Geyser has been at the Winnebago Mental Health Institute since 2018. She filed a petition of release in October.
During a January hearing, Waukesha County Judge Michael Bohren granted the petition for conditional release. Bohren decided that Geyser would not pose a significant risk of bodily harm to the defendant or to others.
However, the state petitioned to stop the conditional release. During a March hearing, Bohren denied that petition. That came after prosecutors alleged Geyser was reading a book that has violent themes.
“I’m satisfied that the state has not met its burden by clear and convincing evidence to show that Ms. Geyser is a risk of safety to herself, danger to herself, or danger to others, or danger to property,” Bohren said during the hearing.
Thursday’s decision means Geyser could be placed in a group home on or around Aug. 4. The location of that group home is not public, but Cotton told reporters Thursday it’s not in the Milwaukee or Waukesha area.

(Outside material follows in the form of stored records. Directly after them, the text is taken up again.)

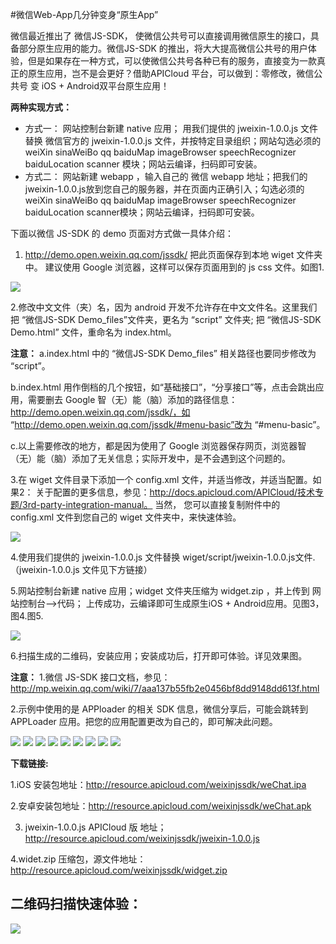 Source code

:#微信Web-App几分钟变身“原生App”

微信最近推出了 微信JS-SDK， 使微信公共号可以直接调用微信原生的接口，具备部分原生应用的能力。微信JS-SDK 的推出，将大大提高微信公共号的用户体验，但是如果存在一种方式，可以使微信公共号各种已有的服务，直接变为一款真正的原生应用，岂不是会更好？借助APICloud 平台，可以做到：零修改，微信公共号 变 iOS  + Android双平台原生应用！

**两种实现方式：**
* 方式一： 网站控制台新建 native 应用； 用我们提供的  jweixin-1.0.0.js 文件替换 微信官方的  jweixin-1.0.0.js 文件，并按特定目录组织；网站勾选必须的 weiXin  sinaWeiBo qq baiduMap imageBrowser speechRecognizer baiduLocation scanner 模块；网站云编译，扫码即可安装。 
* 方式二： 网站新建 webapp ，输入自己的 微信 webapp 地址；把我们的 jweixin-1.0.0.js放到您自己的服务器，并在页面内正确引入；勾选必须的 weiXin  sinaWeiBo qq baiduMap imageBrowser speechRecognizer baiduLocation scanner模块；网站云编译，扫码即可安装。

下面以微信 JS-SDK 的 demo 页面对方式做一具体介绍：

1. http://demo.open.weixin.qq.com/jssdk/ 把此页面保存到本地 wiget 文件夹中。
建议使用 Google 浏览器，这样可以保存页面用到的 js css 文件。如图1.

<img src="http://community.apicloud.com/bbs/data/attachment/forum/201501/13/200332oky0a0ap9x9axr87.png" />

2.修改中文文件（夹）名，因为 android 开发不允许存在中文文件名。这里我们把 “微信JS-SDK Demo_files”文件夹，更名为 “script” 文件夹; 把 “微信JS-SDK Demo.html” 文件，重命名为 index.html。

**注意：**
a.index.html 中的 “微信JS-SDK Demo_files” 相关路径也要同步修改为 “script”。

b.index.html 用作倒档的几个按钮，如“基础接口”，“分享接口”等，点击会跳出应用，需要删去 Google 智（无）能（脑）添加的路径信息：http://demo.open.weixin.qq.com/jssdk/，如
“http://demo.open.weixin.qq.com/jssdk/#menu-basic”改为 “#menu-basic”。

c.以上需要修改的地方，都是因为使用了 Google 浏览器保存网页，浏览器智（无）能（脑）添加了无关信息；实际开发中，是不会遇到这个问题的。

3.在 wiget 文件目录下添加一个 config.xml 文件，并适当修改，并适当配置。如果2：
关于配置的更多信息，参见：http://docs.apicloud.com/APICloud/技术专题/3rd-party-integration-manual。
当然， 您可以直接复制附件中的 config.xml 文件到您自己的 wiget 文件夹中，来快速体验。

<img src="http://community.apicloud.com/bbs/data/attachment/forum/201501/13/200332gym5vo5q35vi5vbo.png" />

4.使用我们提供的 jweixin-1.0.0.js 文件替换 wiget/script/jweixin-1.0.0.js文件.（jweixin-1.0.0.js 文件见下方链接）
      
5.网站控制台新建 native 应用；widget 文件夹压缩为 widget.zip ，并上传到 网站控制台-->代码；
上传成功，云编译即可生成原生iOS + Android应用。见图3，图4.图5.

<img src="http://community.apicloud.com/bbs/data/attachment/forum/201501/13/200333zsak6c121cg0xagz.png" />

6.扫描生成的二维码，安装应用；安装成功后，打开即可体验。详见效果图。
      
**注意：**
1.微信 JS-SDK 接口文档，参见： http://mp.weixin.qq.com/wiki/7/aaa137b55fb2e0456bf8dd9148dd613f.html

2.示例中使用的是 APPloader 的相关 SDK 信息，微信分享后，可能会跳转到 APPLoader 应用。把您的应用配置更改为自己的，即可解决此问题。

<img src="http://community.apicloud.com/bbs/data/attachment/forum/201501/13/200333vqq5rr7vlrpzrr3q.png" />

<img src="http://community.apicloud.com/bbs/data/attachment/forum/201501/13/200333g4u12uwz6ebx16bu.png">

<img src="http://community.apicloud.com/bbs/data/attachment/forum/201501/13/200333mm8pzar1iccacmm1.png">

<img src="http://community.apicloud.com/bbs/data/attachment/forum/201501/13/200334uzzszcztkmvn9xi9.png">

<img src="http://community.apicloud.com/bbs/data/attachment/forum/201501/13/200335l9qqnwunqy3caqu8.png">

<img src="http://community.apicloud.com/bbs/data/attachment/forum/201501/13/200336tnqcuhlndl7ymhn8.png">

<img src="http://community.apicloud.com/bbs/data/attachment/forum/201501/13/200336fxn899w8i9e8z4en.png">

<img src="http://community.apicloud.com/bbs/data/attachment/forum/201501/13/200336ehoxznin9meix66i.png">

<img src="http://community.apicloud.com/bbs/data/attachment/forum/201501/13/200337xo9takebukeomeek.png">

**下载链接:**
      
1.iOS 安装包地址：http://resource.apicloud.com/weixinjssdk/weChat.ipa
      
2.安卓安装包地址：http://resource.apicloud.com/weixinjssdk/weChat.apk
      
3. jweixin-1.0.0.js APICloud 版 地址；http://resource.apicloud.com/weixinjssdk/jweixin-1.0.0.js
      
4.widet.zip 压缩包，源文件地址：http://resource.apicloud.com/weixinjssdk/widget.zip
      
二维码扫描快速体验：
-----------------------
<img src="http://community.apicloud.com/bbs/data/attachment/forum/201501/13/200333xe5qx6vo3wx6w6vm.png">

“Group homes are places where people are monitored. It’s a structured environment. People have services provided there,” Cotton told WPR. “And there will be 24/7 supervision. So that’s what that’ll look like for Morgan after she’s released.”
Cotton said Wagner would have to approve Geyser’s possible future release from living in a group home to living independently in the community.
“I’m very confident Morgan will do well,” he said.
Weier was sentenced to 25 years in a mental hospital in 2017. She was released from the Winnebago Mental Health Institute in 2021.